Humans Don’t Make Their Own Vitamin C Like Other Animals Do.

Uh Oh!

The Genetic Foundation for Glucose Intolerance

Millions of years ago, a genetic mutation occurred in an early primate, preventing it from making its own vitamin C.  Probably because it had access to an abundant source of dietary vitamin C, this might explain how, somehow, this creature survived!  It reproduced and its descendants evolved, causing all of them, including us, to inherit this defect. 

All animals, except for human beings, make their own vitamin C. Lucky them! For us, vitamin C has become a dietary nutrient essential for survival. 

High Levels of Glucose Interfere with Vitamin C Absorption

Glucose and vitamin C possess nearly identical chemical structures. Glucose is C6H12O6.  Vitamin C is C6H6O8.  Almost all animals convert glucose to vitamin C in their liver or kidneys, thus providing them with a ready supply of vitamin C and diminishing the amount of glucose in the blood. This probably explains why monkeys can eat fruit all day and not get diabetes. Although they do chatter away all day. Apparently, they still get a sugar rush! This is probably the source of the expression “monkey mind”!
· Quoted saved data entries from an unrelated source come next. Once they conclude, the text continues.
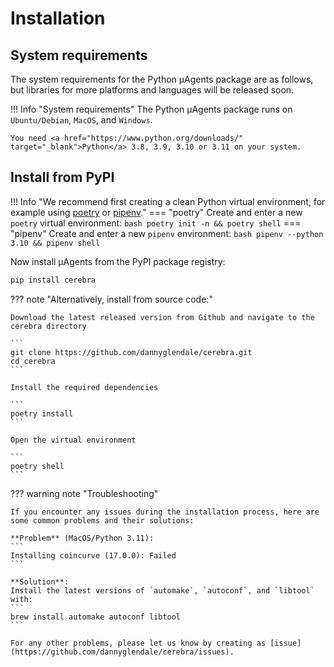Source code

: # Installation

## System requirements

The system requirements for the Python μAgents package are as follows, but libraries for more platforms and languages will be released soon.

!!! Info "System requirements"
    The Python μAgents package runs on `Ubuntu/Debian`, `MacOS`, and `Windows`.
    
    You need <a href="https://www.python.org/downloads/" target="_blank">Python</a> 3.8, 3.9, 3.10 or 3.11 on your system.

## Install from PyPI

!!! Info "We recommend first creating a clean Python virtual environment, for example using [poetry](https://python-poetry.org/docs/) or [pipenv](https://pipenv.pypa.io/en/latest/install/)."
    === "poetry"
        Create and enter a new `poetry` virtual environment:
        ``` bash
        poetry init -n && poetry shell
        ```
    === "pipenv"
        Create and enter a new `pipenv` environment:
        ``` bash
        pipenv --python 3.10 && pipenv shell
        ```

Now install μAgents from the PyPI package registry:
``` bash
pip install cerebra
```

??? note "Alternatively, install from source code:"

    Download the latest released version from Github and navigate to the cerebra directory

    ```
    git clone https://github.com/dannyglendale/cerebra.git
    cd cerebra
    ```

    Install the required dependencies

    ```
    poetry install
    ```

    Open the virtual environment

    ```
    poetry shell
    ```

??? warning note "Troubleshooting"

    If you encounter any issues during the installation process, here are some common problems and their solutions:

    **Problem** (MacOS/Python 3.11):
    ```
    Installing coincurve (17.0.0): Failed
    ```

    **Solution**:
    Install the latest versions of `automake`, `autoconf`, and `libtool` with:
    ```
    brew install automake autoconf libtool
    ```

    For any other problems, please let us know by creating as [issue](https://github.com/dannyglendale/cerebra/issues).
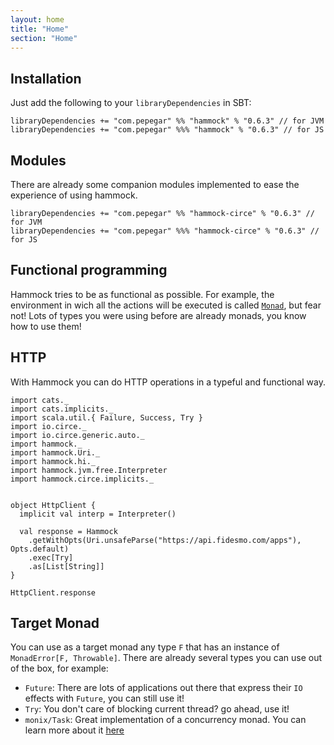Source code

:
 ```yaml
---
layout: home
title: "Home"
section: "Home"
---
```



## Installation

Just add the following to your `libraryDependencies` in SBT:

```
libraryDependencies += "com.pepegar" %% "hammock" % "0.6.3" // for JVM
libraryDependencies += "com.pepegar" %%% "hammock" % "0.6.3" // for JS
```

## Modules

There are already some companion modules implemented to ease the
experience of using hammock.

```
libraryDependencies += "com.pepegar" %% "hammock-circe" % "0.6.3" // for JVM
libraryDependencies += "com.pepegar" %%% "hammock-circe" % "0.6.3" // for JS
```

## Functional programming

Hammock tries to be as functional as possible.  For example, the
environment in wich all the actions will be executed is
called [`Monad`](http://typelevel.org/cats/typeclasses/monad.html),
but fear not! Lots of types you were using before are already monads,
you know how to use them!


## HTTP

With Hammock you can do HTTP operations in a typeful and functional way.

```tut:silent
import cats._
import cats.implicits._
import scala.util.{ Failure, Success, Try }
import io.circe._
import io.circe.generic.auto._
import hammock._
import hammock.Uri._
import hammock.hi._
import hammock.jvm.free.Interpreter
import hammock.circe.implicits._


object HttpClient {
  implicit val interp = Interpreter()

  val response = Hammock
    .getWithOpts(Uri.unsafeParse("https://api.fidesmo.com/apps"), Opts.default)
    .exec[Try]
    .as[List[String]]
}
```

```tut
HttpClient.response
```

## Target Monad

You can use as a target monad any type `F` that has an instance of
`MonadError[F, Throwable]`.  There are already several types you can
use out of the box, for example:

* `Future`: There are lots of applications out there that express
  their `IO` effects with `Future`, you can still use it!
* `Try`: You don't care of blocking current thread? go ahead, use it!
* `monix/Task`: Great implementation of a concurrency monad.  You can
  learn more about it [here](https://monix.io/)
There is evidence that when the bloodstream is flooded with glucose, it interferes with the body’s ability to use vitamin C. When excess glucose is not converted to vitamin C, the excess interferes with vitamin C. This is because glucose and vitamin C use the same receptors on the cell walls. Then, the glucose crowds out the vitamin C and we lose the protection provided by this essential nutrient. And then, too much glucose, which might otherwise be converted to vitamin C, overstimulates insulin production and generates large numbers of free radicals, contributing to the formation of most all degenerative diseases.

This provides the foundation for how excess amounts of glucose, from refined and processed carbohydrates and sugars, contribute to glucose intolerance and diabetes. Not surprisingly, diabetics are frequently deficient in vitamin C, even when they get modest amounts through their diets.

Most animals produce large amounts of vitamin C, producing amounts which would be the equivalent of 2000-13,000 milligrams daily in an adult human.

Vitamin C Helps the Immune System – Bombs Away

During an infection, immune cells have to work extra hard, and their vitamin C reserves are quickly depleted.  Here is how white blood cells destroy bacteria.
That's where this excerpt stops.